Однажды, когда кончился налет и Хмелев быстро ушел, вдруг без объявления началась страшная бомбежка (потом это бывало часто, но тогда – впервые). Впечатление было сильным. Зазвонил телефон, и плачущий голос Хмелева произнес: «Я же один! Я! Я!..» Он что-то хотел сказать, но голос сорвался. У него и в личной жизни были причины для волнения. «Приходите! Прошу! У меня коньяк!» Тут уж Раевский и Дорохин приободрились и решили, что «надо войти в положение». И мы втроем, по стенке, побежали.

Хмелев услышал наши шаги (лифты не действовали) и стоял в дверях квартиры с бутылкой в руках. Едва мы успели войти в комнату, как Николай Павлович, что-то восклицая, стал выбивать пробку приемом, каким бывалые люди открывают водку. Бутылка – вдребезги, общий крик. Я тут же закричала: «Коля, руки?!», а Раевский: «Не умеешь, не берись! Что же нам, ковер лизать?» Дорохин тоже очень активно горевал. Хозяин показал нам невредимые руки, а лицо у него было растерянно-виноватое. Пока суетились, кончилась бомбежка, и мы пошли по домам досыпать.

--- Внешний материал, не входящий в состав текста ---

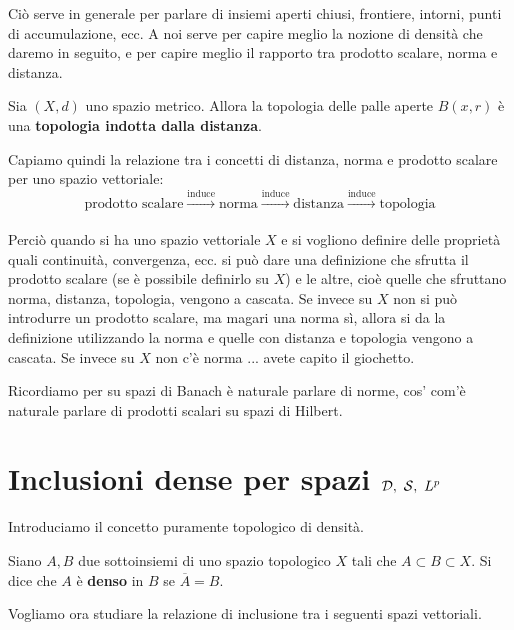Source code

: Ciò serve in generale per parlare di insiemi aperti chiusi, frontiere, intorni, punti di accumulazione, ecc. A noi serve per capire meglio la nozione di densità che daremo in seguito, e per capire meglio il rapporto tra prodotto scalare, norma e distanza.

\begin{defn}
Sia $\left(X,d\right)$ uno spazio metrico. Allora la topologia delle palle aperte $B(x,r)$ è una \textbf{topologia indotta dalla distanza}. 
\end{defn}

Capiamo quindi la relazione tra i concetti di distanza, norma e prodotto scalare per uno spazio vettoriale:
\begin{equation*}
\text{prodotto scalare} \xrightarrow[]{\text{induce}}  \text{norma}  \xrightarrow[]{\text{induce}} \text{distanza} \xrightarrow[]{\text{induce}}  \text{topologia}
\end{equation*}

Perciò quando si ha uno spazio vettoriale $X$ e si vogliono definire delle proprietà quali continuità, convergenza, ecc. si può dare una definizione che sfrutta il prodotto scalare (se è possibile definirlo su $X$) e le altre, cioè quelle che sfruttano norma, distanza, topologia, vengono a cascata. Se invece su $X$ non si può introdurre un prodotto scalare, ma magari una norma sì, allora si da la definizione utilizzando la norma e quelle con distanza e topologia vengono a cascata. Se invece su $X$ non c'è norma ... avete capito il giochetto.

Ricordiamo per su spazi di Banach è naturale parlare di norme, cos' com'è naturale parlare di prodotti scalari su spazi di Hilbert.


\newpage

\section{Inclusioni dense per spazi \texorpdfstring{$\mathcal{D},\ \mathcal{S},\ L^p$}{C}}

Introduciamo il concetto puramente topologico di densità.

\begin{defn}
Siano $A,B$ due sottoinsiemi di uno spazio topologico $X$ tali che $A\subset B\subset X$. Si dice che $A$ è \textbf{denso} in $B$ se $\overline{A}=B$.
\end{defn}

Vogliamo ora studiare la relazione di inclusione tra i seguenti spazi vettoriali.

Сентябрь того года, как мне помнится, был сухим и теплым. Мы иногда ездили в Валентиновку с ночевкой – надо было привезти продукты.

Как-то оказались мы в той же Валентиновке на даче у общих театральных знакомых, где был и Борис Николаевич Ливанов. Темнело рано, и время налета застало нас там. Из Москвы к нам доносился гул взрывов, и когда раздался особенно сильный, Ливанов сказал: «Ковры выбивают». Это его определение потом долго повторяли.

Во второй половине сентября опять внезапно появился мой брат. Меня поразила его голова: у нас в семье рано седели, и в свои 33 года Станислав уже был с сильной проседью, а теперь стал почти совсем седой. Он сказал, что свободен до следующего утра. На мое счастье, в «Курантах» была назначена монтировка и я была свободна. Николай Иванович решил, что мы пойдем в кафе «Националы» – там по старым знакомствам еще чем-то кормили, – а потом поедем на дачу к маме.

Брат по-прежнему ничего не говорил о причине своего приезда в Москву, был спокоен, расспрашивал о маме и Наташе, а выглядел как минимум на сорок пять.

В Валентиновке была великая радость мамы. Когда брат, здороваясь с ней, снял фуражку, она тихонько сказала свое обычное: «Матка Боска!», но ни о чем не спросила.

День прошел быстро. Рано утром мы стали собираться в Москву. Мама ехала с нами. Муж настоял, чтобы Станислав надел под гимнастерку его теплый свитер. В Москве брат, простившись с нами, поехал с мамой домой, а мы, забежав к себе и наспех приведя себя в порядок, пошли в театр. Мама на дачу больше не поехала.

Все пошло как обычно: репетиции, шефские концерты, бомбежки, дежурства и после отбоя телефонный перезвон, что живы. Если в мирное время могли играть нервы по пустякам, то теперь все были сдержанными, суровыми и немногословными.

«Кремлевские куранты» готовились к прогонам на сцене.

Анастасия Платоновна Зуева и мой муж сделали очень смешной концертный номер, выстроенный из комедии Островского, который принимался любой аудиторией очень горячо.

В конце сентября уже к вечеру прибежала Наташа показать аттестат об окончании курсов. Во время налета она крепко спала. Она похудела, бедная, стала совсем взрослой.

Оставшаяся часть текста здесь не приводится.